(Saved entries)
↓

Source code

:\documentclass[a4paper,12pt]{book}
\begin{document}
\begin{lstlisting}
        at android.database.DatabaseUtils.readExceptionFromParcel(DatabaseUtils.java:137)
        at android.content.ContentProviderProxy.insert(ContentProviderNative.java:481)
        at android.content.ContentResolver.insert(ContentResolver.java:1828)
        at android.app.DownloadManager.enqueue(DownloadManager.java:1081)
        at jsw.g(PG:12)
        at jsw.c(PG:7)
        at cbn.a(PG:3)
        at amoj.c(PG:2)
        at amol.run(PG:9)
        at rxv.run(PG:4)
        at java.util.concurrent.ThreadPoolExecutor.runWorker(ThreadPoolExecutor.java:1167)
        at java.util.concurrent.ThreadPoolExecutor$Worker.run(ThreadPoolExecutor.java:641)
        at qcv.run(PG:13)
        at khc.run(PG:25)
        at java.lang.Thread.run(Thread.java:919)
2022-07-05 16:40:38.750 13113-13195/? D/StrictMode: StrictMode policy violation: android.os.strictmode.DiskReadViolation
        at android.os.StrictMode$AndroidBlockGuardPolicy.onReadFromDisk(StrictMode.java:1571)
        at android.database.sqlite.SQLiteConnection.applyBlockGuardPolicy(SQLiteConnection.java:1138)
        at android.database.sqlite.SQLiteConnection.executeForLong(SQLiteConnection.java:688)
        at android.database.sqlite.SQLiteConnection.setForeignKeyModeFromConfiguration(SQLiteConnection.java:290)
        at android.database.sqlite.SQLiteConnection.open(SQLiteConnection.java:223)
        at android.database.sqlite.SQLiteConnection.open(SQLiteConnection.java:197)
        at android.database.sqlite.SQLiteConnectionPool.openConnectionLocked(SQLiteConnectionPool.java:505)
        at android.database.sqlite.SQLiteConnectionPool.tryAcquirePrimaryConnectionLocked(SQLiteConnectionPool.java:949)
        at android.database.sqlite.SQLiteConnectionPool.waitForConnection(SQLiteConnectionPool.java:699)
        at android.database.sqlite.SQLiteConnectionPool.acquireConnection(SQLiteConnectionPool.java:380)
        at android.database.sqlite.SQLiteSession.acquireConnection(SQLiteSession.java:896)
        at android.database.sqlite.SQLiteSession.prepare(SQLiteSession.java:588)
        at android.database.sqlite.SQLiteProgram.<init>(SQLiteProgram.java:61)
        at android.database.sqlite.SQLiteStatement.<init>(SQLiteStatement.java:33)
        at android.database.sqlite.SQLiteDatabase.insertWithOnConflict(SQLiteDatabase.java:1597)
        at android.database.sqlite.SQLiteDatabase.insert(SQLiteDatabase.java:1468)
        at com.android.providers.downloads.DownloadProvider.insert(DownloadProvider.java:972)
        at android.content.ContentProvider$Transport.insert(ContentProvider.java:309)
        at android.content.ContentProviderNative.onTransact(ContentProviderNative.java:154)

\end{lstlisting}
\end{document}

↑

Task details —
Reproduce every line of the data so that nothing differs from the original.

Answer area —
Source code

:\documentclass[a4paper,12pt]{book}
\begin{document}
\begin{lstlisting}
        at android.database.DatabaseUtils.readExceptionFromParcel(DatabaseUtils.java:137)
        at android.content.ContentProviderProxy.insert(ContentProviderNative.java:481)
        at android.content.ContentResolver.insert(ContentResolver.java:1828)
        at android.app.DownloadManager.enqueue(DownloadManager.java:1081)
        at jsw.g(PG:12)
        at jsw.c(PG:7)
        at cbn.a(PG:3)
        at amoj.c(PG:2)
        at amol.run(PG:9)
        at rxv.run(PG:4)
        at java.util.concurrent.ThreadPoolExecutor.runWorker(ThreadPoolExecutor.java:1167)
        at java.util.concurrent.ThreadPoolExecutor$Worker.run(ThreadPoolExecutor.java:641)
        at qcv.run(PG:13)
        at khc.run(PG:25)
        at java.lang.Thread.run(Thread.java:919)
2022-07-05 16:40:38.750 13113-13195/? D/StrictMode: StrictMode policy violation: android.os.strictmode.DiskReadViolation
        at android.os.StrictMode$AndroidBlockGuardPolicy.onReadFromDisk(StrictMode.java:1571)
        at android.database.sqlite.SQLiteConnection.applyBlockGuardPolicy(SQLiteConnection.java:1138)
        at android.database.sqlite.SQLiteConnection.executeForLong(SQLiteConnection.java:688)
        at android.database.sqlite.SQLiteConnection.setForeignKeyModeFromConfiguration(SQLiteConnection.java:290)
        at android.database.sqlite.SQLiteConnection.open(SQLiteConnection.java:223)
        at android.database.sqlite.SQLiteConnection.open(SQLiteConnection.java:197)
        at android.database.sqlite.SQLiteConnectionPool.openConnectionLocked(SQLiteConnectionPool.java:505)
        at android.database.sqlite.SQLiteConnectionPool.tryAcquirePrimaryConnectionLocked(SQLiteConnectionPool.java:949)
        at android.database.sqlite.SQLiteConnectionPool.waitForConnection(SQLiteConnectionPool.java:699)
        at android.database.sqlite.SQLiteConnectionPool.acquireConnection(SQLiteConnectionPool.java:380)
        at android.database.sqlite.SQLiteSession.acquireConnection(SQLiteSession.java:896)
        at android.database.sqlite.SQLiteSession.prepare(SQLiteSession.java:588)
        at android.database.sqlite.SQLiteProgram.<init>(SQLiteProgram.java:61)
        at android.database.sqlite.SQLiteStatement.<init>(SQLiteStatement.java:33)
        at android.database.sqlite.SQLiteDatabase.insertWithOnConflict(SQLiteDatabase.java:1597)
        at android.database.sqlite.SQLiteDatabase.insert(SQLiteDatabase.java:1468)
        at com.android.providers.downloads.DownloadProvider.insert(DownloadProvider.java:972)
        at android.content.ContentProvider$Transport.insert(ContentProvider.java:309)
        at android.content.ContentProviderNative.onTransact(ContentProviderNative.java:154)

\end{lstlisting}
\end{document}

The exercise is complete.